Surgeons made history in 2022 when they sewed heart valves and vessels taken from a child donor into the heart of organ transplant recipient Owen Munro, when he was just 18 days old.


This technique of saving the original heart tissue and using only living donor tissue to replace the defective parts has not been tried in humans previously. The lead surgeon, Joseph Turek of Duke University, had previously performed the procedure on only five pigs.


Now, more than a year later, baby Owen's heart has grown from the size of a strawberry to the size of an apricot, and the donor tissue has grown with it.


The researchers reported that Owen's heart function is "excellent", and he is achieving developmental milestones for a normal one-year-old child, such as playing, crawling and standing.

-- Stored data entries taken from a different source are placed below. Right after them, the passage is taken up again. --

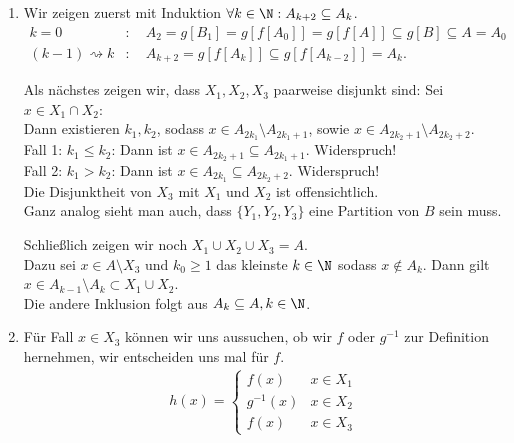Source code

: \begin{solution}

\phantom{}
\begin{enumerate}[label = \alph*.]
  \item Wir zeigen zuerst mit Induktion $\forall k \in \N: A_{k+2} \subseteq A_{k}$.
  \begin{align*}
    k = 0&: \quad A_2 = g[B_1] = g[f[A_0]] = g[f[A]] \subseteq g[B] \subseteq A = A_0 \\
    (k-1) \rightsquigarrow k&: \quad
    A_{k+2} = g[f[A_{k}]] \subseteq g[f[A_{k-2}]] = A_{k}.
  \end{align*}

  Als nächstes zeigen wir, dass $X_1,X_2,X_3$ paarweise disjunkt sind:
  Sei $x \in X_1 \cap X_2$: \\
  Dann existieren $k_1, k_2$, sodass $x \in A_{2k_1}\setminus A_{2k_1+1}$, sowie
  $x \in A_{2k_2 + 1}\setminus A_{2k_2+2}$. \\
  Fall 1: $k_1 \leq k_2$: Dann ist $x \in A_{2k_2 + 1} \subseteq A_{2k_1 + 1}$. Widerspruch! \\
  Fall 2: $k_1 > k_2$: Dann ist $x \in A_{2k_1} \subseteq A_{2k_2 + 2}$. Widerspruch! \\
  Die Disjunktheit von $X_3$ mit $X_1$ und $X_2$ ist offensichtlich. \\
  Ganz analog sieht man auch, dass $\{Y_1,Y_2,Y_3\}$ eine Partition von $B$ sein muss.

  Schließlich zeigen wir noch $X_1 \cup X_2 \cup X_3 = A$. \\
  Dazu sei $x \in A \setminus X_3$ und $k_0 \geq 1$ das kleinste $k \in \N$ sodass
  $x \notin A_k$. Dann gilt $x \in A_{k-1} \setminus A_k \subset X_1 \cup X_2$. \\
  Die andere Inklusion folgt aus $A_k \subseteq A, k \in \N$.

  \item
  Für Fall $x \in X_3$ können wir uns aussuchen, ob wir $f$ oder $g^{-1}$
  zur Definition hernehmen, wir entscheiden uns mal für $f$.
  \begin{align*}
    h(x) = \begin{cases}
      f(x) & x \in X_1 \\
      g^{-1}(x) & x \in X_2 \\
      f(x) & x \in X_3
    \end{cases}
  \end{align*}


\end{enumerate}
\end{solution}
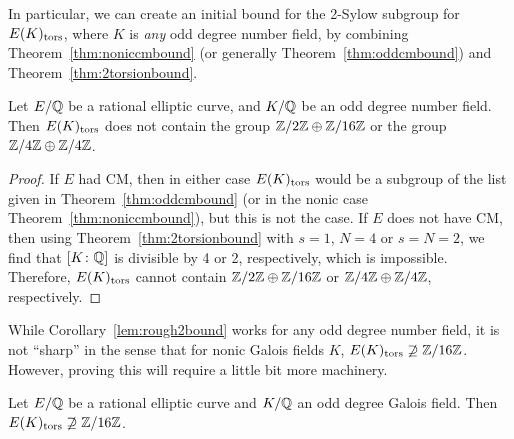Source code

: In particular, we can create an initial bound for the 2-Sylow subgroup for $E(K)_{\text{tors}}$, where $K$ is \textit{any} odd degree number field, by combining Theorem~\ref{thm:noniccmbound} (or generally Theorem~\ref{thm:oddcmbound}) and Theorem~\ref{thm:2torsionbound}.


\begin{lem} \label{lem:rough2bound}
Let $E/\mathbb{Q}$ be a rational elliptic curve, and $K/\mathbb{Q}$ be an odd degree number field. Then $E(K)_{\text{tors}}$ does not contain the group $\mathbb{Z}/2\mathbb{Z} \oplus \mathbb{Z}/16\mathbb{Z}$ or the group $\mathbb{Z}/4\mathbb{Z} \oplus \mathbb{Z}/4\mathbb{Z}$. 
\end{lem}

\begin{proof} 
If $E$ had CM, then in either case $E(K)_{\text{tors}}$ would be a subgroup of the list given in Theorem~\ref{thm:oddcmbound} (or in the nonic case Theorem~\ref{thm:noniccmbound}), but this is not the case. If $E$ does not have CM, then using Theorem~\ref{thm:2torsionbound} with $s= 1$, $N= 4$ or $s= N= 2$, we find that $[K \colon \mathbb{Q}]$ is divisible by 4 or 2, respectively, which is impossible. Therefore, $E(K)_{\text{tors}}$ cannot contain $\mathbb{Z}/2\mathbb{Z} \oplus \mathbb{Z}/16\mathbb{Z}$ or $\mathbb{Z}/4\mathbb{Z} \oplus \mathbb{Z}/4\mathbb{Z}$, respectively. 
\end{proof}


While Corollary~\ref{lem:rough2bound} works for any odd degree number field, it is not ``sharp'' in the sense that for nonic Galois fields $K$, $E(K)_{\text{tors}} \not\supseteq \mathbb{Z}/16\mathbb{Z}$. However, proving this will require a little bit more machinery.  


\begin{lem} \label{lem:no16torsion}
Let $E/\mathbb{Q}$ be a rational elliptic curve and $K/\mathbb{Q}$ an odd degree Galois field. Then $E(K)_{\text{tors}} \not\supseteq \mathbb{Z}/16\mathbb{Z}$.
\end{lem}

Owen's parents, Nick and Tyler Monroe, agreed to the surgery after learning that their child had a serious heart defect known as truncus arteriosus, in which the duct leaving the heart fails to separate during growth, resulting in two major blood vessels merging in a way that deprives the child of oxygen. .


Typically, infants with truncus arteriosus are either given a full heart transplant, or are treated using frozen tissue from cadaver hearts. Hearts transplanted into infants will grow with the child, but they often become dysfunctional over time. As a result, about half of children who undergo a heart transplant will die by age 20.


To prevent transplanted hearts from being rejected by the immune system, recipients are given medications that suppress the immune system, preventing the body from fighting not only heart tissue, but also cancer and infections.


The body tends to reject the donor's heart muscle, but not the valves and vessels. Because baby Owen only had a partial blood vessel and valve transplant, he only needs half a dose of one of these immunosuppressive drugs.


Infants treated for truncus arteriosus using frozen cadaver tissue need surgery every few years. As a result of these risky surgeries, this treatment carries a 50% risk of death.

Fortunately, Owen's heart is now pumping normally and is expected to continue for life, researchers report.


The research paper was published in JAMA.